Alright folks, listen up, this is a good one!
Namely––if we want more group Flow, Communitas, or whatever we want to call it...
How do we get there, in spite of ourselves?
Because, after all, not only does Group Flow feel awesome, it also helps us do the impossible together.
Whether that’s a fourth quarter comeback, solving world peace, or launching a new business... even just surviving your next dinner party with the neighbors––group flow can help.
The trouble is, setting aside our egos and merging into hive mind is hard. And at a time we need to be able to get out of our own way, we’re tripping over ourselves more than ever.
If you haven’t seen it yet, check out this interview Jamie just gave on exactly this subject.
So how do we get truly deeply present with each other, and then stay there when the going gets tough?
It’s fairly easy to glimpse an experience of communitas these days.
It could be an amazing family vacation, an inspiring church service, a festival like Burning Man, or an adventure race.
But it’s way harder to actually stay in that sweet spot as life gins up and starts coming at us again full throttle.
We get overloaded and overwhelmed. Pretty soon everyone’s primed to blast each other at the slightest provocation.
Even allies seem hairtrigger quick to react. (Here's a classic electroshock therapy episode of the Simpsons for a recap).
And that’s where we start accumulating the little hits, creeping doubts, and backlog of hurts and suspicions.
Before we know it, we’re no longer connected in the present––we’re talking past each other.
We get separated by all the unfinished business we haven’t had the time or skill to clean up, and a vigilance for a future where we don’t want to get burned again.
So we drift apart. Trust, and coherence plummet. Group Flow goes out the window.
And it seems like what we need is some form of batch processing.
Where we can agree to shake the Etch-a-Sketch clean. Let bygones be bygones, and double down on rooting for our shared success.
Ecstasis, supporting Catharsis bringing us back to Communitas.

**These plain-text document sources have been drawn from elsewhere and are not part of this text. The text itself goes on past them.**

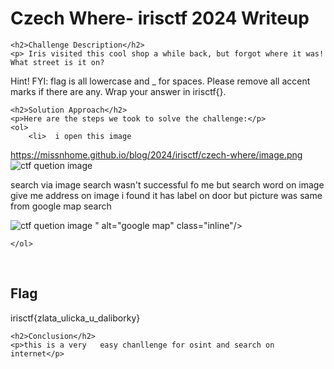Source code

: 
<!DOCTYPE html>
<html>
<head>
    <title>Czech Where- irisctf 2024 Writeup
</title>
</head>
<body>
    <h1>Czech Where- irisctf 2024 Writeup</h1>

    <h2>Challenge Description</h2>
    <p> Iris visited this cool shop a while back, but forgot where it was! What street is it on?

Hint! FYI: flag is all lowercase and _ for spaces. Please remove all accent marks if there are any. Wrap your answer in irisctf{}.
</p>

    <h2>Solution Approach</h2>
    <p>Here are the steps we took to solve the challenge:</p>
    <ol>
        <li>  i open this image
 https://missnhome.github.io/blog/2024/irisctf/czech-where/image.png
 <img src=" https://missnhome.github.io/blog/2024/irisctf/czech-where/image.png" alt="ctf quetion image" class="inline"/>

search via image search wasn't successful  fo me but search word on image give me address 
on image i found it has label on door but picture was same from google map search  
 
 <img src=" https://missnhome.github.io/blog/2024/irisctf/czech-where/googlemap.png" alt="ctf quetion image" class="inline"/>
" alt="google map" class="inline"/>

 </li>
       
    
    </ol>
<br>
    <h2>Flag</h2>
    <p class="flag">irisctf{zlata_ulicka_u_daliborky}

</p>

    <h2>Conclusion</h2>
    <p>this is a very   easy chanllenge for osint and search on internet</p>
</body>
</html>
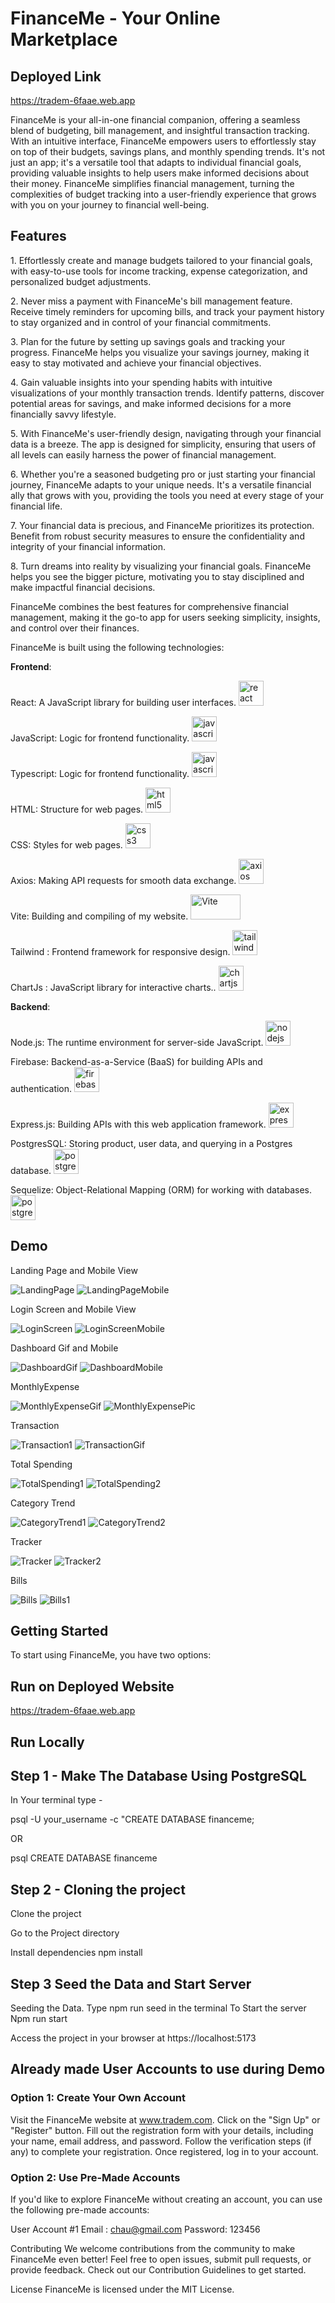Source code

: # FinanceMe - Your Online Marketplace

## Deployed Link

https://tradem-6faae.web.app

FinanceMe is your all-in-one financial companion, offering a seamless blend of budgeting, bill management, and insightful transaction tracking. With an intuitive interface, FinanceMe empowers users to effortlessly stay on top of their budgets, savings plans, and monthly spending trends. It's not just an app; it's a versatile tool that adapts to individual financial goals, providing valuable insights to help users make informed decisions about their money. FinanceMe simplifies financial management, turning the complexities of budget tracking into a user-friendly experience that grows with you on your journey to financial well-being.

## Features

<p>1.  Effortlessly create and manage budgets tailored to your financial goals, with easy-to-use tools for income tracking, expense categorization, and personalized budget adjustments.</p>
<p>2.  Never miss a payment with FinanceMe's bill management feature. Receive timely reminders for upcoming bills, and track your payment history to stay organized and in control of your financial commitments.</p>
<p>3.  Plan for the future by setting up savings goals and tracking your progress. FinanceMe helps you visualize your savings journey, making it easy to stay motivated and achieve your financial objectives.</p>
<p>4.  Gain valuable insights into your spending habits with intuitive visualizations of your monthly transaction trends. Identify patterns, discover potential areas for savings, and make informed decisions for a more financially savvy lifestyle.</p>
<p>5.  With FinanceMe's user-friendly design, navigating through your financial data is a breeze. The app is designed for simplicity, ensuring that users of all levels can easily harness the power of financial management.</p>
<p>6. Whether you're a seasoned budgeting pro or just starting your financial journey, FinanceMe adapts to your unique needs. It's a versatile financial ally that grows with you, providing the tools you need at every stage of your financial life.</p>
<p>7. Your financial data is precious, and FinanceMe prioritizes its protection. Benefit from robust security measures to ensure the confidentiality and integrity of your financial information.</p>
<p>8. Turn dreams into reality by visualizing your financial goals. FinanceMe helps you see the bigger picture, motivating you to stay disciplined and make impactful financial decisions.</p>
<p>FinanceMe combines the best features for comprehensive financial management, making it the go-to app for users seeking simplicity, insights, and control over their finances.</p>

FinanceMe is built using the following technologies:

**Frontend**:

  <p> React: A JavaScript library for building user interfaces. 
     <a href="https://reactjs.org/"> 
        <img src="https://github.com/devicons/devicon/blob/master/icons/react/react-original.svg" alt="react" width="40" height="40"/> 
      </a>
  </p>
  <p> JavaScript: Logic for frontend functionality.
      <a href="https://developer.mozilla.org/en-US/docs/Web/JavaScript"> 
      <img src="https://user-images.githubusercontent.com/48143100/163075516-9b38424a-eec9-411f-8718-6facb953d642.png" alt="javascript" width="40" height="40"/> 
      </a>
  </p>
  <p> Typescript: Logic for frontend functionality.
      <a href="https://www.typescriptlang.org/"> 
      <img src="https://github.com/devicons/devicon/blob/master/icons/typescript/typescript-plain.svg" alt="javascript" width="40" height="40"/> 
      </a>
  </p>
  <p> HTML: Structure for web pages.
     <a href="https://www.w3.org/html/">
        <img src="https://github.com/devicons/devicon/blob/master/icons/html5/html5-original.svg" alt="html5" width="40" height="40"/> 
      </a> 
  </p>
  <p> CSS: Styles for web pages.
     <a href="https://www.w3schools.com/css/"> 
        <img src="https://github.com/devicons/devicon/blob/master/icons/css3/css3-original.svg" alt="css3" width="40" height="40"/> 
        </a> 
  </p>
   <p> Axios: Making API requests for smooth data exchange. 
        <a href ="https://axios-http.com">
            <img src="https://raw.githubusercontent.com/brianhngo/ChipCorner/main/public/images/axios.png" alt="axios" width="40" height="40"/>
        </a>
    </p>
   <p> Vite: Building and compiling of my website.
  <a href="https://github.com/brianhngo/ResumePortfolio/blob/main/public/vite.svg">
    <img width="80" height="40" src="https://github.com/brianhngo/ResumePortfolio/blob/main/public/vite.svg" alt="Vite" />
  </a>
</p>
 <p> Tailwind : Frontend framework for responsive design.
    <a href="https://getbootstrap.com/"> 
        <img src="https://github.com/devicons/devicon/blob/master/icons/tailwindcss/tailwindcss-plain.svg" alt="tailwind" width="40" height="40"/> 
      </a>
  </p>
  <p> ChartJs : JavaScript library for interactive charts..
    <a href="https://www.chartjs.org/"> 
        <img src="https://github.com/brianhngo/FinanceMe/blob/main/public/images/chartjs-logo.svg" alt="chartjs" width="40" height="40"/> 
      </a>
  </p>

**Backend**:

  <p> Node.js: The runtime environment for server-side JavaScript. 
        <a href="https://nodejs.org"> 
        <img src="https://github.com/devicons/devicon/blob/master/icons/nodejs/nodejs-original.svg" alt="nodejs" width="40" height="40"/> 
        </a> 
    </p>
  <p>Firebase: Backend-as-a-Service (BaaS) for building APIs and authentication.
      <a href = "https://firebase.google.com/">
        <img src = "https://github.com/devicons/devicon/blob/master/icons/firebase/firebase-plain.svg" alt = 'firebase' width='40' height = '40'/>
      </a>
  </p>
   <p> Express.js: Building APIs with this web application framework.
        <a href="https://expressjs.com/">
        <img src="https://github.com/CatherineJOnia/DinGo/blob/main/public/images/express.png" alt="express" width="40" height="40"/>
        </a>
    </p>
     <p> PostgresSQL: Storing product,  user data, and querying in a Postgres database. 
        <a href="https://www.postgresql.org">
        <img src="https://raw.githubusercontent.com/devicons/devicon/master/icons/postgresql/postgresql-original-wordmark.svg" alt="postgresql" width="40" height="40"/>
        </a>
    </p>
    <p> Sequelize: Object-Relational Mapping (ORM) for working with databases.
        <a href="https://www.sequelize.org">
        <img src="https://user-images.githubusercontent.com/48143100/163075611-a24477b9-2c48-462b-9dd5-64ef73f356e3.png" alt="postgresql" width="40" height="40"/>
        </a>
    </p>

## Demo

<p> Landing Page and Mobile View </p>

![LandingPage](https://github.com/brianhngo/FinanceMe/blob/main/FinanceMeGifs/LandingPage.gif)
![LandingPageMobile](https://github.com/brianhngo/FinanceMe/blob/main/FinanceMeGifs/LandingPage%20Mobile.gif)

<p>  Login Screen and Mobile View </p>

![LoginScreen](https://github.com/brianhngo/FinanceMe/blob/main/FinanceMeGifs/Login%20Screen.gif)
![LoginScreenMobile](https://github.com/brianhngo/FinanceMe/blob/main/FinanceMeGifs/Mobile%20Login%20Screen.png)

<p> Dashboard Gif and Mobile </p>

![DashboardGif](https://github.com/brianhngo/FinanceMe/blob/main/FinanceMeGifs/Dashboard.gif)
![DashboardMobile](https://github.com/brianhngo/FinanceMe/blob/main/FinanceMeGifs/DashboardMobile.gif)

<p> MonthlyExpense </p>

![MonthlyExpenseGif](https://github.com/brianhngo/FinanceMe/blob/main/FinanceMeGifs/MonthlyExpenses.gif)
![MonthlyExpensePic](https://github.com/brianhngo/FinanceMe/blob/main/FinanceMeGifs/MonthlyBreakdown.png)

<p> Transaction </p>

![Transaction1](https://github.com/brianhngo/FinanceMe/blob/main/FinanceMeGifs/Transactions.png)
![TransactionGif](https://github.com/brianhngo/FinanceMe/blob/main/FinanceMeGifs/Transactions.gif)

<p> Total Spending </p>

![TotalSpending1](https://github.com/brianhngo/FinanceMe/blob/main/FinanceMeGifs/TotalSpending.gif)
![TotalSpending2](https://github.com/brianhngo/FinanceMe/blob/main/FinanceMeGifs/TotalSpending.png)

<p> Category Trend </p>

![CategoryTrend1](https://github.com/brianhngo/FinanceMe/blob/main/FinanceMeGifs/CategoryTrends.gif)
![CategoryTrend2](https://github.com/brianhngo/FinanceMe/blob/main/FinanceMeGifs/CategoryTrend.png)

<p> Tracker </p>

![Tracker](https://github.com/brianhngo/FinanceMe/blob/main/FinanceMeGifs/Tracker.gif)
![Tracker2](https://github.com/brianhngo/FinanceMe/blob/main/FinanceMeGifs/Tracker.png)

<p> Bills </p>

![Bills](https://github.com/brianhngo/FinanceMe/blob/main/FinanceMeGifs/Bills.png)
![Bills1](https://github.com/brianhngo/FinanceMe/blob/main/FinanceMeGifs/Bills.gif)

## Getting Started

To start using FinanceMe, you have two options:

## Run on Deployed Website

https://tradem-6faae.web.app

## Run Locally

## Step 1 - Make The Database Using PostgreSQL

In Your terminal type -

psql -U your_username -c "CREATE DATABASE financeme;

OR

psql
CREATE DATABASE financeme

## Step 2 - Cloning the project

Clone the project

Go to the Project directory

Install dependencies
npm install

## Step 3 Seed the Data and Start Server

Seeding the Data. Type npm run seed in the terminal
To Start the server Npm run start

Access the project in your browser at https://localhost:5173

## Already made User Accounts to use during Demo

### Option 1: Create Your Own Account

Visit the FinanceMe website at www.tradem.com.
Click on the "Sign Up" or "Register" button.
Fill out the registration form with your details, including your name, email address, and password.
Follow the verification steps (if any) to complete your registration.
Once registered, log in to your account.

### Option 2: Use Pre-Made Accounts

If you'd like to explore FinanceMe without creating an account, you can use the following pre-made accounts:

User Account #1
Email : chau@gmail.com
Password: 123456

Contributing
We welcome contributions from the community to make FinanceMe even better! Feel free to open issues, submit pull requests, or provide feedback. Check out our Contribution Guidelines to get started.

License
FinanceMe is licensed under the MIT License.
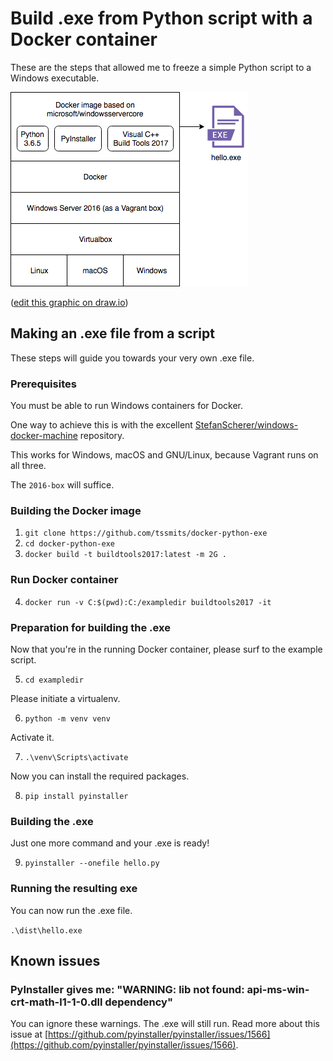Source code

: # Build .exe from Python script with a Docker container

These are the steps that allowed me to freeze a simple Python script to a Windows executable.

![stack graphic of a windows docker container on vagrant on host os, with resulting .exe file](images/stack.png)

([edit this graphic on draw.io](https://www.draw.io/?lightbox=1&highlight=0000ff&edit=_blank&layers=1&nav=1&title=windows%2Bpyinstaller%20on%20docker%20#R1Vhbb9owFP41SNsDKBfC5bFpSzep0yoxrdujSUzizfFBjrnt1%2B84sQNJKKUSjBUVZH8%2Bto%2B%2Fc%2FGpO%2F5ttnmQZJF%2BgZjyjufEm45%2F1%2FG8ceDgrwa2JRCMRyWQSBaXkLsDpuwPNaCZlyxZTPOaoALgii3qYARC0EjVMCIlrOtic%2BD1XRckoS1gGhHeRp9ZrNISHdljafwTZUlqd3YdMzIj0e9EwlKY%2FTqePy8%2B5XBG7FpGPk9JDOs9yL%2Fv%2BLcSQJWtbHNLuabW0lbOm7wwWuktqVCnTPDKCSvCl%2BboGYm%2BTo1yamsJKY5E9SSn44frlCk6XZBIj67RAxBLVcax52KzrYTRa0Wlops9yCj1QCGjSm5RxI4ODEHGgfyx6a935rBQumcJayFiHCCpVt6RgA3Dw2FO%2FBYnz0zE2qeuzUp1vCuw0m%2Bx0vEGHDcIY7bCZqKbj0wsNxbHFfeGrk7e8HrcDU7h7juTakn4DN4Lgf02gZXMuRkcnsJgFabOlEo8FzY8x0XynQ9EowS%2F30kiCVKAqRo2H98H094BV70Y0%2BMW03cQ%2FdZk%2Fmek%2FEv3O5j9GnzQGEsI0wWpUkhAEH6%2FQ8M6Y3vs5IpIdaPrFgQECGqxCdMqFeJUxFYi4iTPWVSCRkQv84sqtTXFFFkqQGinyCPAwsihDeT2R7Uudn7qTi84ZqgcljJqlGmoYkKNmGVE03DUnJJyotiqXmkdMo6Z%2BgSsiFfjBn2v7gfuKKgvUSplZjVMXKlxktXtMY9Z%2FU1RwMmM8ifImWIgtCGRZIwsP9RRwLD8fGwIZCyOC9chnCUHZ9yYgUry%2FJHm%2BidGmuueIdTckwoNm5MclulSXhfeOVrBc5C2F3J6a42MRRJymKObTNbl1ZEX90YEkp54MyCjqm7jlqXOYJBx0yDDtkH8Awbpn8Me7QvhaYtJBXl2%2FN6gFxwJCff1kLgEXaNmhui36AouxJbXThlP288CkznnR%2B%2FQK1Hl9l%2FnahhciCu3xdXBsjjHqhjFcL2w%2BHOs1Ew2o%2FvVmA%2BXjOs08Q2A52V9OHxzEXglW6HXvmor17mUsdovBQfoTXES9Ojm1PSZp2Shm2UWrzHYvOCULl9evChnoBRk9ooNq1eYW%2BAgi73sO4wfFpvd5Ivy4Uhf28R25myjLRwafe5SpfSL042myZtEsej3WARijrcFlb0Id8TzEYX%2FWEw0jh41mTNOu3grUJGjal1BMpp3V8C7QRfNOwlczXnf67reqLcQyYV8xW%2FmwMCxmXrPWwbjtrNY7A3Ogt3di1VZZ%2B1eBf37vw%3D%3D))

## Making an .exe file from a script

These steps will guide you towards your very own .exe file.

### Prerequisites

You must be able to run Windows containers for Docker.

One way to achieve this is with the excellent [StefanScherer/windows-docker-machine](https://github.com/StefanScherer/windows-docker-machine) repository.

This works for Windows, macOS and GNU/Linux, because Vagrant runs on all three.

The `2016-box` will suffice.

### Building the Docker image

1. `git clone https://github.com/tssmits/docker-python-exe`
2. `cd docker-python-exe`
3. `docker build -t buildtools2017:latest -m 2G .`

### Run Docker container

4. `docker run -v C:$(pwd):C:/exampledir buildtools2017 -it`

### Preparation for building the .exe

Now that you're in the running Docker container, please surf to the example script.

5. `cd exampledir`

Please initiate a virtualenv.

6. `python -m venv venv`

Activate it.

7. `.\venv\Scripts\activate`

Now you can install the required packages.

8. `pip install pyinstaller`

### Building the .exe

Just one more command and your .exe is ready!

9. `pyinstaller --onefile hello.py`

### Running the resulting exe

You can now run the .exe file.

`.\dist\hello.exe`

## Known issues

### PyInstaller gives me: "WARNING: lib not found: api-ms-win-crt-math-l1-1-0.dll dependency"

You can ignore these warnings. The .exe will still run. Read more about this issue at [https://github.com/pyinstaller/pyinstaller/issues/1566](https://github.com/pyinstaller/pyinstaller/issues/1566).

AKA... the peak experience, supporting our shared healing, bringing us back to group flow.
Well it turns out that Oxford anthropologists have been tracking this exact dynamic. They’ve found intriguing evidence that this is exactly how we’ve always done it. Joy bonds us together when times get tough.
“Among the San Bushmen of southern Africa, trance dances are particularly likely to take place when relationships within the extended community have started to unravel as people bicker among themselves.
A trance dance restores the equilibrium, almost as though it wipes the slate clean of the toxic memories of the injustices and slights that poisoned relationships.
Freeing your mind can help you love your neighbour.”
Dopamine, serotonin, oxytocin, anandamide.
They're all pleasure producing, pro-social neurochemicals that increase the peace. They help us forgive and forget.
So as Alice Walker wrote, “hard times call for furious dancing” she was more right than she knew.
In fact, the harder the times, the more we need to purge and reset with ecstatic forgiveness rituals.
Or at the least, a banging dance party.
To riff on Nelson Mandela’s solution for healing South Africa, perhaps what we need more of is a “Groove and Reconciliation Committee”.
Ritualized time (“kairos") separated from the daily hustle (“chronos”), where we set aside our grievances and come together in the spirit of forgiveness, celebration and play.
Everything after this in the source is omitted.